By the time Fabel got there the uniformed branch had sealed off the scene with tape, but Holger Brauner and his team had not yet arrived to set up a forensics tent. Fabel parked off Saseler Damm, next to a canoe-hire stall. As he walked along the water’s edge he passed a couple of uniforms talking in calm tones to a pale-faced middle-aged man who clutched a fishing rod as though it was a lifeline.

Werner Meyer was waiting for Fabel on the towpath beside the lake. Behind him, twenty metres along the path, the naked body of a young woman lay face down. Her head was turned to one side and her wet hair streaked across her face. Unlike the torso washed up by the storm, this was a body you would have had to take a close look at to ascertain that she was in fact dead. If it hadn’t been for the inclement weather, you could have mistaken her for a sunbather.

‘I take it our chum with the rod found her?’

‘Yep,’ said Werner. ‘Where have you been? I was trying to get you on your cellphone. I couldn’t get through.’

‘Really?’ Fabel frowned. ‘I had it on all morning. Who fished her out?’

‘A couple of local uniforms. The guy fishing called it in with his cellphone. The uniforms thought she might have been a suicide but then they saw the marks on her neck and throat. And, of course, the Network Killer is pretty much front of mind.’

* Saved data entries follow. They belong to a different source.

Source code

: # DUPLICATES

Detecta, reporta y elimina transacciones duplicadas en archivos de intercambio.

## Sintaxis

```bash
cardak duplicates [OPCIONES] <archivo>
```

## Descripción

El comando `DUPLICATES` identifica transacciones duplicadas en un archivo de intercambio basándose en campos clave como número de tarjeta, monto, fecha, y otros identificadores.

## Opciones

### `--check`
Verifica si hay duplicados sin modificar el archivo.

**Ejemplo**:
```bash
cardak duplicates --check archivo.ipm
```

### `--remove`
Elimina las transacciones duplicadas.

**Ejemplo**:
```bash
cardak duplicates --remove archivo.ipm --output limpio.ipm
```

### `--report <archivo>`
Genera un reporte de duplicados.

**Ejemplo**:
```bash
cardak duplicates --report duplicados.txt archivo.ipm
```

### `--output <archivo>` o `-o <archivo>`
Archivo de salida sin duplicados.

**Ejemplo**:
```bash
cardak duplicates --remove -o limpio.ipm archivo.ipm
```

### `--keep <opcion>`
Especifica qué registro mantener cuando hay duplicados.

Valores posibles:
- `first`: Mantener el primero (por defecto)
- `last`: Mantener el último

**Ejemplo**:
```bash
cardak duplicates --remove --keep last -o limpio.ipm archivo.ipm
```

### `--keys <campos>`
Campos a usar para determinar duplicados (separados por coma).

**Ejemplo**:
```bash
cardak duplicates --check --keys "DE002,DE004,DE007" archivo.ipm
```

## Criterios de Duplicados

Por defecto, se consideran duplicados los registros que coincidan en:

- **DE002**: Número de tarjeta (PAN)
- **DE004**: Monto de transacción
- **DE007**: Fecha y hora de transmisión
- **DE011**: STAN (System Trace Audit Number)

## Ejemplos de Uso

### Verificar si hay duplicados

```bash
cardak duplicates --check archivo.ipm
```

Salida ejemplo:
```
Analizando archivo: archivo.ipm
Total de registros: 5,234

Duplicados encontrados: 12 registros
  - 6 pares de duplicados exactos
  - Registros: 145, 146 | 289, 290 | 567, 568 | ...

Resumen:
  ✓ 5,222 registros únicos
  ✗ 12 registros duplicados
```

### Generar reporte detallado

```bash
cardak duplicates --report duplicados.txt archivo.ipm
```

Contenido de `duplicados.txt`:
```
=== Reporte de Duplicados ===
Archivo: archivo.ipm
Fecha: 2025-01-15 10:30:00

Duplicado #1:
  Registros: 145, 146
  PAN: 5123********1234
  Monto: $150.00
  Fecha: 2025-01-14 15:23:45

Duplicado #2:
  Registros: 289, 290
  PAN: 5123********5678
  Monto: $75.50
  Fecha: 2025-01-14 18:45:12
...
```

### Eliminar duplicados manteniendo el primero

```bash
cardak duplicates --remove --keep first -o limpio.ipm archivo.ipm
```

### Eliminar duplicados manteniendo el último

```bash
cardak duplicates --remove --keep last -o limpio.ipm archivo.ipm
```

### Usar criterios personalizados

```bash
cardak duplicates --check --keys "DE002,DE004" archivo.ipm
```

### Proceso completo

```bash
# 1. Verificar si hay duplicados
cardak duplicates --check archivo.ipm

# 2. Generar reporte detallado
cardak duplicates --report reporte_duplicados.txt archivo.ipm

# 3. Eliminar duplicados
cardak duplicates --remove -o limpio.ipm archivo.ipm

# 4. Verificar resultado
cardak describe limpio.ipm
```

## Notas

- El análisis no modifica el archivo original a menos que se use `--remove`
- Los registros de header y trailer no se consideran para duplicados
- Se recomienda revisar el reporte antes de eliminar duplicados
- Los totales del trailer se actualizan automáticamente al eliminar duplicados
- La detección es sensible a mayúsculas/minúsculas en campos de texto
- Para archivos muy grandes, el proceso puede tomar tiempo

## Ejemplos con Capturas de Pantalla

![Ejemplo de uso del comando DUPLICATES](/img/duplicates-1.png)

‘Let’s have a look.’ Fabel took the latex gloves that Werner handed him and snapped them on. They lifted the barrier tape and stepped through. Squatting down beside the body, Fabel eased the wet strands of dark hair from the face. She was about thirty, Fabel reckoned, and looked like she had kept herself in good physical shape. He examined her hands, starting at the fingernails, checking the fingers for breaks and the palms, backs and wrists for abrasions. Nothing. From what he could see, there was no evidence of any defensive injuries. Just like the others.

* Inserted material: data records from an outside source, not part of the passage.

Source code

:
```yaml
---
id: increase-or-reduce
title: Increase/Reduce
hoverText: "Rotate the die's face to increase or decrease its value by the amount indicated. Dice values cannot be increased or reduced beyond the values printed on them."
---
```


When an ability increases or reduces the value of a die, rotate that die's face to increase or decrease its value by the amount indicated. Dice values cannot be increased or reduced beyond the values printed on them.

Fabel rolled the body onto its back. Gently, as if he was afraid to hurt someone who was clearly far beyond hurting. Her skin was bright and pale against the wet asphalt of the towpath. He again eased back a wet cable of hair from the face. Her eyes were closed and her lips, faintly blue-tinged, were parted. She had been pretty in life. Fabel eased back her eyelids: the white of the eyes were red with ruptured blood vessels — petechial haemorrhages, a sure sign of strangulation. He examined her face and worked his way down to her neck. There was another petechial haemorrhage, this time a diamond of livid skin on her throat, just above the jugular notch where her collarbones came together to meet her sternum. He could see that there was only a little bruising on her neck, where her killer had gripped with his fingers before digging his thumbs in to crush her larynx. The bruising was limited, Fabel reckoned, because death had been quick and she hadn’t had time to bruise.

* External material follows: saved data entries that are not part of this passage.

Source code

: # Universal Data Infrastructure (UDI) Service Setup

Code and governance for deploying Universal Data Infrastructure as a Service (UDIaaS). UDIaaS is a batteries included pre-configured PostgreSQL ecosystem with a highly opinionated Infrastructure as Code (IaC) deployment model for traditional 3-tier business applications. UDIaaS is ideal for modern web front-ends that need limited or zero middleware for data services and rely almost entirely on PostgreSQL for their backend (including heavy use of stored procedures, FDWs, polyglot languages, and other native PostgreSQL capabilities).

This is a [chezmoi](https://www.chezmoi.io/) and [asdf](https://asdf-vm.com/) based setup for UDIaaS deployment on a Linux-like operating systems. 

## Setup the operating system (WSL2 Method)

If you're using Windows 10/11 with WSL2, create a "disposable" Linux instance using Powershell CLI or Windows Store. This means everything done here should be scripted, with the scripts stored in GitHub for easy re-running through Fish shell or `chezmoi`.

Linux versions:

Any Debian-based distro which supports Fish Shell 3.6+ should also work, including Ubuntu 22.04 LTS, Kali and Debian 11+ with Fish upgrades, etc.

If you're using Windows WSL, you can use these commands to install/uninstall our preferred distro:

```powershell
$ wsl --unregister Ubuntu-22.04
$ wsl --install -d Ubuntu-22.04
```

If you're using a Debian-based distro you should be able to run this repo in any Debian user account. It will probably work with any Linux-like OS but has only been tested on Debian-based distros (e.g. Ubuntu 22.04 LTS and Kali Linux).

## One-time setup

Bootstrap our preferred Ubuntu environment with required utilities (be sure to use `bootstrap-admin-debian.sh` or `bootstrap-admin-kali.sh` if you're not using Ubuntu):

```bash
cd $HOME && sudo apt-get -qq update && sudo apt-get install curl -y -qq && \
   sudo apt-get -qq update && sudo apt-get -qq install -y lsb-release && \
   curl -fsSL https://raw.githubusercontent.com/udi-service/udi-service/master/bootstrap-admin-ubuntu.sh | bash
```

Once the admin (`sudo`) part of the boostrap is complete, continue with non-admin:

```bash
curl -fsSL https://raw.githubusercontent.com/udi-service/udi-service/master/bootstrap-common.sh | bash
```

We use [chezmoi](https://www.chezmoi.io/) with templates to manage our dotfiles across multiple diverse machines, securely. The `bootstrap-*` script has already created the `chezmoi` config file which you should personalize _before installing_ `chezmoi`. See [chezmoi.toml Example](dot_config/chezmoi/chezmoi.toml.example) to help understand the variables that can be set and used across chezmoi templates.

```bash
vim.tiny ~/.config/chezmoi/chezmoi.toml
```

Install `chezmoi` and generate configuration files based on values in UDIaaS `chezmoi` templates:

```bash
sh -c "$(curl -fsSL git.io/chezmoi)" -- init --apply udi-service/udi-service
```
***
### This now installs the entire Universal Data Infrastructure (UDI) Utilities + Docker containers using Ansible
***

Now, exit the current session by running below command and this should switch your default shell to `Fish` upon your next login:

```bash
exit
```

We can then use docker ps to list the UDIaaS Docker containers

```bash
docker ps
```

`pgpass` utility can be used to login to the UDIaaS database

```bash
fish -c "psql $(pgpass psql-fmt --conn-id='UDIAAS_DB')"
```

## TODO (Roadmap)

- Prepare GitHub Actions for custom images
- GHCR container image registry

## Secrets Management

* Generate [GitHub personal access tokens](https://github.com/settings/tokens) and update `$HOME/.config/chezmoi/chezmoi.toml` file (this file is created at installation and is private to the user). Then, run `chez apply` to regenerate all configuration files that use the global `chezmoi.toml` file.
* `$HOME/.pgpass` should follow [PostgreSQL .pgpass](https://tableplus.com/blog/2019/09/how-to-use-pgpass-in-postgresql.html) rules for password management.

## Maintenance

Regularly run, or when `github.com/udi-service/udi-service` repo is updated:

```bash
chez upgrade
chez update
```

‘He does it clean, I’ll give him that,’ Fabel said to Werner, straightening himself up. ‘He leaves us nothing to go on.’

‘Except he looks like he’s playing games now,’ said Werner. ‘And that’s what will get him caught. These nut-jobs always end up doing stuff like that. It’s like they want to get caught.’

‘What are you talking about, Werner?’

‘Well, I’d say it was pretty obvious that he’s trying to open up communication. That text, I mean. The one you asked me and Anna about. That must have been him.’

‘But why now? Why does he suddenly change his pattern? He’s never tipped us off before. Anyway, the weird thing about that was that the message seemed to come from Susanne’s number.’

Fabel took out his cellphone and flipped it open. ‘See?’ he said and scrolled through his text messages. ‘Wait a minute, I’ll get it…’ He frowned.

‘What’s up, Jan?’ asked Werner.

‘The damnedest thing-’

‘Oh, shit…’ Werner interrupted Fabel’s thought by tapping him on the arm with the back of his hand and nodding in the direction they had come along the towpath. Fabel turned to see Horst van Heiden striding purposefully towards them.